Principal Backend Engineer - Grafana
What is Grafana Cloud?
Grafana Cloud is our composable observability platform that integrates visualizations on metrics, logs, and traces with Grafana. It allows our customers to leverage the best open source observability software – including Prometheus, Mimir, Loki, and Tempo – without the overhead of installing, maintaining and scaling their own observability stack
The Grafana team within engineering is responsible for Grafana, the highly successful open source project with over a million instances running in the wild as well as our Enterprise ready Grafana Enterprise offering.
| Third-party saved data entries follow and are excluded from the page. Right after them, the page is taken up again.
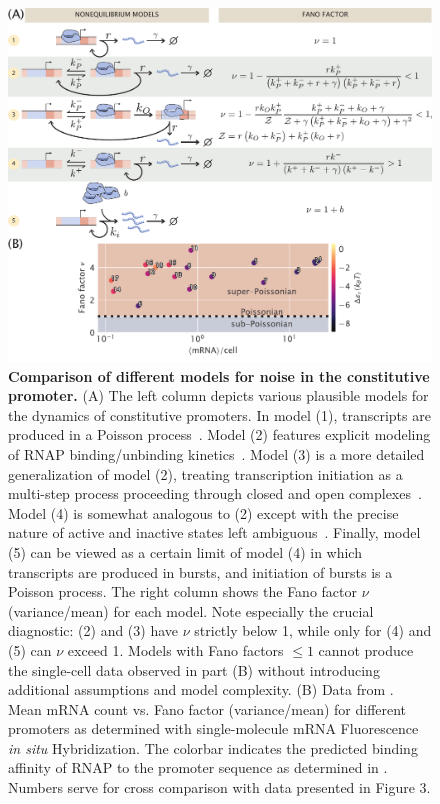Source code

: \begin{figure}%
\centering
\includegraphics[width=\textwidth]{../figures/main/fig02.pdf}
\caption{\textbf{Comparison of different models for noise in the constitutive promoter.}
(A) The left column depicts various plausible models for the dynamics of
constitutive promoters. In model (1), transcripts are produced in a Poisson
process~\cite{Sanchez2013, Jones2014}. Model (2) features explicit modeling of
RNAP binding/unbinding kinetics~\cite{Phillips2015a}. Model (3) is a more
detailed generalization of model (2), treating transcription initiation as a
multi-step process proceeding through closed and open
complexes~\cite{Mitarai2015}. Model (4) is somewhat analogous to (2) except with
the precise nature of active and inactive states left
ambiguous~\cite{Peccoud1995, Shahrezaei2008, Razo-Mejia2020}. Finally, model (5)
can be viewed as a certain limit of model (4) in which transcripts are produced
in bursts, and initiation of bursts is a Poisson process. 
The right column shows the Fano factor $\nu$ (variance/mean) for each model.
Note especially the crucial diagnostic: (2) and (3) have $\nu$ strictly below 1,
while only for (4) and (5) can $\nu$ exceed 1. Models with Fano factors $\le 1$
cannot produce the single-cell data observed in part (B) without introducing
additional assumptions and model complexity. (B) Data from \cite{Jones2014}.
Mean mRNA count vs. Fano factor (variance/mean) for different promoters as
determined with single-molecule mRNA Fluorescence \textit{in situ}
Hybridization. The colorbar indicates the predicted binding affinity of RNAP to
the promoter sequence as determined in \cite{Brewster2012}. Numbers serve for
cross comparison with data presented in Figure 3.}
\label{fig2:constit_cartoons}
\end{figure}

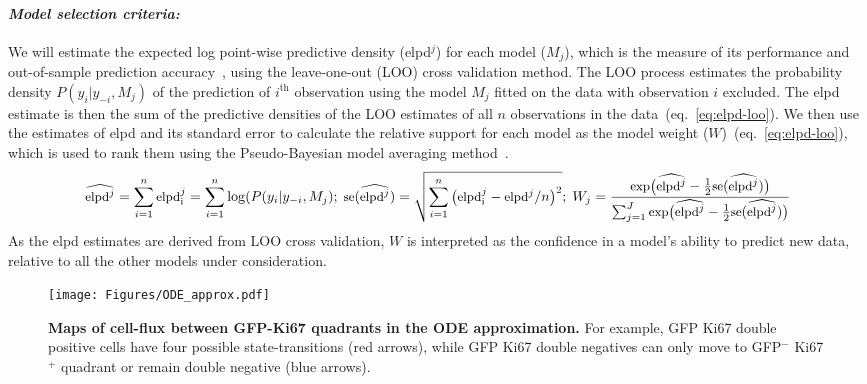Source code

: \documentclass[11pt]{article}
\newcommand{\para}[1]{\vspace*{-4.5mm}\paragraph{#1}}
\begin{document}
\para{\textit{Model selection criteria:}}
We will estimate the expected log point-wise predictive density (elpd$^{j}$) for each model ($M_{j}$), which is the measure of its performance and out-of-sample prediction accuracy~\citep{Vehtari:2016}, using the leave-one-out (LOO) cross validation method. 
The LOO process estimates the probability density $P(y_i | y_{-i}, M_j)$ of the prediction of $i^\text{th}$ observation using the model $M_j$ fitted on the data with observation $i$ excluded.
The elpd estimate is then the sum of the predictive densities of the LOO estimates of all $n$ observations in the data~(eq.~\ref{eq:elpd-loo}).
We then use the estimates of {elpd} and its standard error to calculate the relative support for each model as the model weight ($W$)~(eq.~\ref{eq:elpd-loo}), which is used to rank them using the Pseudo-Bayesian model averaging method~\citep{Yao:2018}.
\begin{equation} 
\small
\widehat{\text{elpd}^j} = \sum_{i=1}^n  \text{elpd}^j_\text{i}  = \sum_{i=1}^n \log(P(y_i | y_{-i}, M_j); \; 
\text{se}(\widehat{\text{elpd}^j})  = \sqrt{\sum_{i=1}^n  \big(\text{elpd}^j_\text{i} - \text{elpd}^j/n \big)^2 }; \;
W_j = \frac{\text{exp}\big(\widehat{\text{elpd}^j} - \frac{1}{2}\text{se}(\widehat{\text{elpd}^j})\big)}{\sum_{j=1}^J \text{exp}\big(\widehat{\text{elpd}^j} - \frac{1}{2}\text{se}(\widehat{\text{elpd}^j})\big)}
\label{eq:elpd-loo}
\end{equation}
As the {elpd} estimates are derived from LOO cross validation, $W$ is interpreted as the confidence in a model's ability to predict new data, relative to all the other models under consideration.

\begin{wrapfigure}{r}{0.24\textwidth}
\centering
\vspace*{-4mm}
\texttt{[image: Figures/ODE\_approx.pdf]}
\vspace*{-7mm}
\caption{\textbf{Maps of cell-flux between GFP-Ki67 quadrants in the ODE approximation.} 
For example, GFP Ki67 double positive cells have four possible state-transitions (red arrows), while GFP Ki67 double negatives can only move to GFP$^-$ Ki67$^+$ quadrant or remain double negative (blue arrows).}
\vspace*{-6mm}
\label{fig:ode_approx}
\end{wrapfigure}
\end{document}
Grafana is also the main frontend for Grafana Cloud where users can visualize their telemetry data as well as use our opinionated solutions for easier troubleshooting of both their infrastructure and their applications. As our SaaS business continues to grow, we've started to change Grafana's core architecture with the goal to be fully multi-tenant and scalable, as well as a solid platform for our opinionated Cloud apps.
We're looking for a principal level engineer with a distributed systems background who can drive this change and turn Grafana into a proper app platform where open as well as proprietary apps can directly tap into dashboards, alerts, incidents, and telemetry, and deliver even more integrated experiences.
As a company we are remote-first and global, we embrace people of different experiences and backgrounds to build diverse teams where every person brings a new perspective to the software. Our tech stack is mostly made up of services written in Go, running on multiple Kubernetes clusters using MySQL as storage, while developing our new storage layer.
What will you be doing?
- Take an active role in influencing our roadmap and your own career objectives
- Work with your team to deliver new features, then use the results to iterate and improve.
- Drive innovations from initial ideation all the way to operations once it is in the hands of customers
- Embrace our open-source culture and contribute to other projects that may not directly fall within your team’s scope
- Design, build, operate, and maintain critical systems, owning the reliability, performance, and availability
- Be a part of your team’s on-call rotations and take ownership of the services you’re running
- Mentor and support other team members, participate in design discussions and collaborate with the team. Drive towards decisions and embrace our culture of “don’t let perfect get in the way of great”.
- Learn new skills by gaining a deeper understanding of our cloud product and our customers and getting to know the codebase of a large distributed system
As we are remote-first and our engineering organization is largely remote, we provide guidance and meet regularly using video calls, so an independent attitude and good communication skills are a must.
What are we looking for in you?
- You are a motivated self starter with a bias towards action
- You are customer focused. We build everything with our users in mind.
- You have a passion for creating intuitive products that fit customers’ needs
- Pragmatism: You are able to take on complex challenges and break them down to achieve short feedback loops: to analyze, design, and build modular solutions, deliver MVPs, gather data and feedback and then progress iteratively
- Collaboration and communication: The smallest unit we have is a team. You’ll be working with your teammates in a fully remote setup. Good communication skills are a must
Requirements:
- Solid experience with at least one programming language. We use Go, but if you have familiarity with Python, C, C++, Rust or similar then that translates well
- Experienced with delivering projects from gathering requirements, brainstorming ideas all the way to shipping a product to the customer’s hands in a self-driven way
- Solid experience with developing software that runs in the Cloud or some experience with systems engineering
- Experience writing clean, robust, and performant software that is easily maintained by others
Nice to haves:
- Experience working with Kubernetes, or building and operating a storage service
- Been a user of Grafana and Prometheus in operational roles (including on-call for your team at a previous employer or just using these tools on hobby/homelab projects)
- Exposure to microservices architecture and distributed systems, or a desire to learn
- Familiarity with being on-call and performing operations/SRE tasks or with the concept of infrastructure as code
In the UK, the base compensation range for this role is £109,061 - £136,327. Actual compensation may vary based on level, experience, and skillset as assessed in the interview process. Benefits include equity, bonus (if applicable) and other benefits listed here.
*Compensation ranges are country specific. If you are applying for this role from a different location than listed above, your recruiter will discuss your specific market’s defined pay range & benefits at the beginning of the process
About Grafana Labs: There are more than 20M users of Grafana, the open source visualization tool, around the globe, monitoring everything from beehives to climate change in the Alps. The instantly recognizable dashboards have been spotted everywhere from a NASA launch and Minecraft HQ to Wimbledon and the Tour de France. Grafana Labs also helps more than 3,000 companies -- including Bloomberg, JPMorgan Chase, and eBay -- manage their observability strategies with the Grafana LGTM Stack, which can be run fully managed with Grafana Cloud or self-managed with the Grafana Enterprise Stack, both featuring scalable metrics (Grafana Mimir), logs (Grafana Loki), and traces (Grafana Tempo).